* ABOUT THIS TASK:
Read the records and gather each line that includes "Hibernate에".

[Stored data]
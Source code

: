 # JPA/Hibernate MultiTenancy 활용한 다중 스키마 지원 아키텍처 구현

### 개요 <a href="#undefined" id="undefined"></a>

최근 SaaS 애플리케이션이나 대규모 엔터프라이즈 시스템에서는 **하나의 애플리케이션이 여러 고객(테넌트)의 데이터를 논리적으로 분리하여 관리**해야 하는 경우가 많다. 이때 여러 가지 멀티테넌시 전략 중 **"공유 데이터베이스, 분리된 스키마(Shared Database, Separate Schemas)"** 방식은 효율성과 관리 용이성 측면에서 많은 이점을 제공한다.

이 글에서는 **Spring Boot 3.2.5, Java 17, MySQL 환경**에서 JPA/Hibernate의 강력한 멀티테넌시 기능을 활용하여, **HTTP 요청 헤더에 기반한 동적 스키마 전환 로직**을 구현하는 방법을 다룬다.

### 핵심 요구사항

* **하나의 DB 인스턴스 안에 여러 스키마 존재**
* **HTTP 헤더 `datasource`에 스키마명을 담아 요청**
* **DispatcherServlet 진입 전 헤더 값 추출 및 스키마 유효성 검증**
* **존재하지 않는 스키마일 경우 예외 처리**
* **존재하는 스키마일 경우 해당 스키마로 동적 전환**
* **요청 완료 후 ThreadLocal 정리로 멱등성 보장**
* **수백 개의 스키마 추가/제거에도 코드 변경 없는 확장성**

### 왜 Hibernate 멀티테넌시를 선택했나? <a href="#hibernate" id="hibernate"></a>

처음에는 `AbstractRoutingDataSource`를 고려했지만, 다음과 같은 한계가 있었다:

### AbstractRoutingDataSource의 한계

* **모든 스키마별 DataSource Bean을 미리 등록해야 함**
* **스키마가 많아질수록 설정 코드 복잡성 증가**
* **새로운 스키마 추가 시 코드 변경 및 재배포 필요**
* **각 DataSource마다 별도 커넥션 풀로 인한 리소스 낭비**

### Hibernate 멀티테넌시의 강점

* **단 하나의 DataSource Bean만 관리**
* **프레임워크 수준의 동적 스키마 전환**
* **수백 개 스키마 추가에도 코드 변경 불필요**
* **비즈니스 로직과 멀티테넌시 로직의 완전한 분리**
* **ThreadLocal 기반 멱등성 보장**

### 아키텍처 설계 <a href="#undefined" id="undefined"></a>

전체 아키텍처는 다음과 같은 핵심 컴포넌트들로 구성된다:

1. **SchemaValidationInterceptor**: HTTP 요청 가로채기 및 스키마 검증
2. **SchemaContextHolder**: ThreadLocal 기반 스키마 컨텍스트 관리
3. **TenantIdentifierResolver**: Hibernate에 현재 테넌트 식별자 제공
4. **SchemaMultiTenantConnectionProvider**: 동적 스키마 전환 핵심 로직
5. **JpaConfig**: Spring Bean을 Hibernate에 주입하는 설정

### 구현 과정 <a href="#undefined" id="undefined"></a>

--

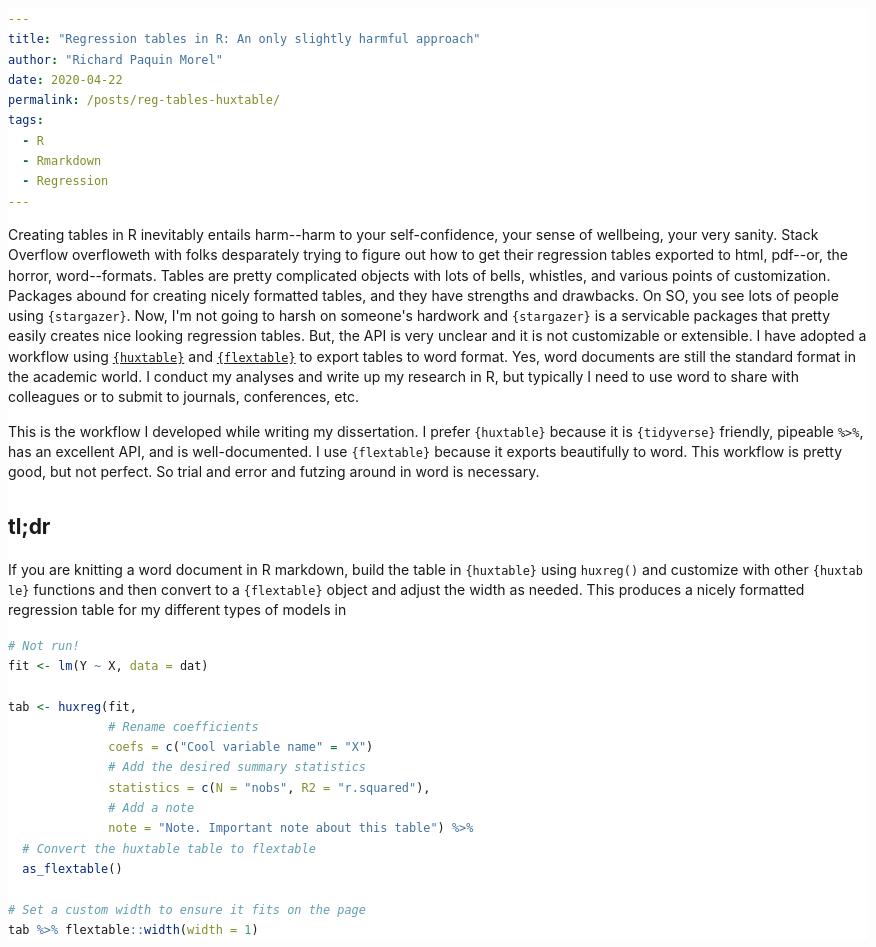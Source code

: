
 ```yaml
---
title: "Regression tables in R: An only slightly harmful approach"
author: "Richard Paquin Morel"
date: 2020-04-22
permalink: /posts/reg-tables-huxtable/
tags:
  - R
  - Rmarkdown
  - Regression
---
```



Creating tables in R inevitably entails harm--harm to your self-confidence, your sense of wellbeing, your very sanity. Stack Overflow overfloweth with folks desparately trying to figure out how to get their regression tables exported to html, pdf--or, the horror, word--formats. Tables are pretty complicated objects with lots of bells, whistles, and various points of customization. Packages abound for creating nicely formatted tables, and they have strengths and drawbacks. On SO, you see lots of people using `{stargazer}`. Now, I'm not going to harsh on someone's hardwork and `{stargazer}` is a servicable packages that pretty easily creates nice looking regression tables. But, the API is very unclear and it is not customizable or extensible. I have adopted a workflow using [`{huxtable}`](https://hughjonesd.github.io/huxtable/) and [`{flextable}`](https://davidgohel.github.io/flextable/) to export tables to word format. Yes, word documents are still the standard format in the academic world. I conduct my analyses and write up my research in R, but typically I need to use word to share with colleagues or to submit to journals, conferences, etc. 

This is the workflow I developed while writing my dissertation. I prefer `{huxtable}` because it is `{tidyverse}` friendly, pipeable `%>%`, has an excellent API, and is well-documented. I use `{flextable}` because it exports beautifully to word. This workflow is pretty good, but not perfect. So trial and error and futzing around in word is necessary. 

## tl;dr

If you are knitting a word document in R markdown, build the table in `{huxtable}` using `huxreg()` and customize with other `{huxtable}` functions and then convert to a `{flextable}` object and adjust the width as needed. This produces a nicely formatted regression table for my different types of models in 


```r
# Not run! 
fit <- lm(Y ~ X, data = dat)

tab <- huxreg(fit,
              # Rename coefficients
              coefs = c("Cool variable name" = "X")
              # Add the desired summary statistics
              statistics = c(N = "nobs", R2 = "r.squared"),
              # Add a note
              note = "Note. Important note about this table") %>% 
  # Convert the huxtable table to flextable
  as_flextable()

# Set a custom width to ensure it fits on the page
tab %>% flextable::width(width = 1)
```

* WRITTEN REPLY:
3. **TenantIdentifierResolver**: Hibernate에 현재 테넌트 식별자 제공
5. **JpaConfig**: Spring Bean을 Hibernate에 주입하는 설정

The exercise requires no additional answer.